Down Syndrome

Clinical Condition Overview 

Brief summary of condition 

  • Down syndrome or Trisomy 21, is a genetic condition resulting from an extra copy of chromosome 21. This chromosomal difference leads to developmental delays, characteristic physical traits, and variable cognitive abilities.

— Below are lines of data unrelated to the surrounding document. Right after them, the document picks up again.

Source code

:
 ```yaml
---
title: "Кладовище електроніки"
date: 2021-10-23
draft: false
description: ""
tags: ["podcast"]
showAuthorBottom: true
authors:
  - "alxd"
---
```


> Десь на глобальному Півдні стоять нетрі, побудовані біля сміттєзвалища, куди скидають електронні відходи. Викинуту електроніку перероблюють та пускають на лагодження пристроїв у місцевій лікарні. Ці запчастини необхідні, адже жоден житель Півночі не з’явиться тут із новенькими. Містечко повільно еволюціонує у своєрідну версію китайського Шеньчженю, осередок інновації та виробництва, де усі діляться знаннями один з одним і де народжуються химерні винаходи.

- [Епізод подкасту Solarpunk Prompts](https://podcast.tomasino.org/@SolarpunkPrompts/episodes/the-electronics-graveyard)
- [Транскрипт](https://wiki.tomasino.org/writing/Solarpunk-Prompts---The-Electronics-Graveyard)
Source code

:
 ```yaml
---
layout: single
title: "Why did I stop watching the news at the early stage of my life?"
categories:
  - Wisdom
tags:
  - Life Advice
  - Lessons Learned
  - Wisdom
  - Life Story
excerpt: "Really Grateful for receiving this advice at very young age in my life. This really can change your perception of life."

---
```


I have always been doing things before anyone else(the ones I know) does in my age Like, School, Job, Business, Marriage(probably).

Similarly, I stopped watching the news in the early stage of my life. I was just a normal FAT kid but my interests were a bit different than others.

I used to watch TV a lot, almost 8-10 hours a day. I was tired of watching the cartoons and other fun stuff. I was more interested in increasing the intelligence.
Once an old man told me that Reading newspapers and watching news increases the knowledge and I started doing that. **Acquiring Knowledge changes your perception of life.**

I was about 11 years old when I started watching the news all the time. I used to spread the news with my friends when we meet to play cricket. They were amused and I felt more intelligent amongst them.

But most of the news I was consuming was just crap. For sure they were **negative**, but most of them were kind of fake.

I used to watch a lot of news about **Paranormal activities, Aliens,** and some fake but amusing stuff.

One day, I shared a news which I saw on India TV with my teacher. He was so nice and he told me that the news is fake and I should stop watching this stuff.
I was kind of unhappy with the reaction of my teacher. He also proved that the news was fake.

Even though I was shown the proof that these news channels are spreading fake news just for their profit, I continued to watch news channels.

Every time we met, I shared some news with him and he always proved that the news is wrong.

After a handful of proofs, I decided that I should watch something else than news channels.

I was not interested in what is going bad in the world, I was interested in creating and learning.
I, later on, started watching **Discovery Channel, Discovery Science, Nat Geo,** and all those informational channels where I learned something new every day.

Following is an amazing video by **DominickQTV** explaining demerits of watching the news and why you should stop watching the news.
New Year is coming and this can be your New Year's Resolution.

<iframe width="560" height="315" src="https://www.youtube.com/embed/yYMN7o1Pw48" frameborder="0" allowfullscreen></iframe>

Down syndrome is one of the most common chromosomal conditions, occurring in approximately 1 in every 700 live births (CDC, 2023).

Signs and Symptoms

  • Hypotonia (low muscle tone)
  • Joint hypermobility and ligamentous laxity
  • Flattened facial features, upward-slanting eyes
  • Short stature, small hands and feet
  • Developmental delays in motor, language, and cognitive domains
  • Congenital heart defects, thyroid dysfunction, vision/hearing impairments, and sleep apnea

Pathology/Onset

  • Caused by an extra full or partial chromosome 21 due to nondisjunction, translocation, or mosaicism.
  • Detected prenatally through noninvasive prenatal testing (NIPT), chorionic villus sampling, or amniocentesis.
  • Severity varies depending on genetic presentation and individual health factors.

Role of Rehabilitation

  • OT
    • Enhances fine-motor coordination, self-care, and play participation.
    • Focuses on adaptive behavior, sensory integration, and self-feeding skills.
    • Promotes independence in ADLs and school readiness.
    • Educates families on home strategies, adaptive equipment, and daily routines.
  • PT
    • Addresses low muscle tone, postural control, and delayed motor milestones.
    • Uses play-based approaches for crawling, standing, and walking.
    • Improves strength, balance, and gait safety.
    • Prevents secondary complications like flat feet or joint instability.
  • SLP
    • Provides early feeding and swallowing support.
    • Improves expressive/receptive language, articulation, and social communication.
    • Uses visual supports, sign language, and AAC (augmentative and alternative communication) tools.
    • Supports school-age children with literacy and pragmatic language.

Evaluation

  • Evaluations are multidisciplinary, focusing on family-centered goals and culturally responsive care.
    • OT: Peabody Developmental Motor Scales (PDMS-2), Sensory Profile, and ADL checklists.
    • PT: Gross Motor Function Measure (GMFM), balance and gait assessments, muscle tone evaluation.
    • SLP: Preschool Language Scale (PLS-5), Clinical Evaluation of Language Fundamentals (CELF), oral-motor and feeding assessments.

Treatment

  • Early Intervention Programs: Promote cognitive, motor, and communication milestones.
  • Task-Oriented Therapy: Builds functional independence through play-based practice.
  • Sensory-Motor Integration: Enhances attention, regulation, and participation.
  • Oral-Motor & Feeding Therapy: Improves jaw stability, chewing, and swallowing coordination.
  • Parent/Caregiver Coaching: Empowers families with strategies for daily life.
  • Inclusive Participation: Encourages engagement in community and educational activities.


Helpful Resources 


References 

  • Centers for Disease Control and Prevention. (2023). Facts about Down syndrome. https://www.cdc.gov/ncbddd/birthdefects/downsyndrome.html
  • Global Down Syndrome Foundation. (2022). Medical care guidelines for adults and children with Down syndrome.
  • National Down Syndrome Society. (2024). Therapy and education resources.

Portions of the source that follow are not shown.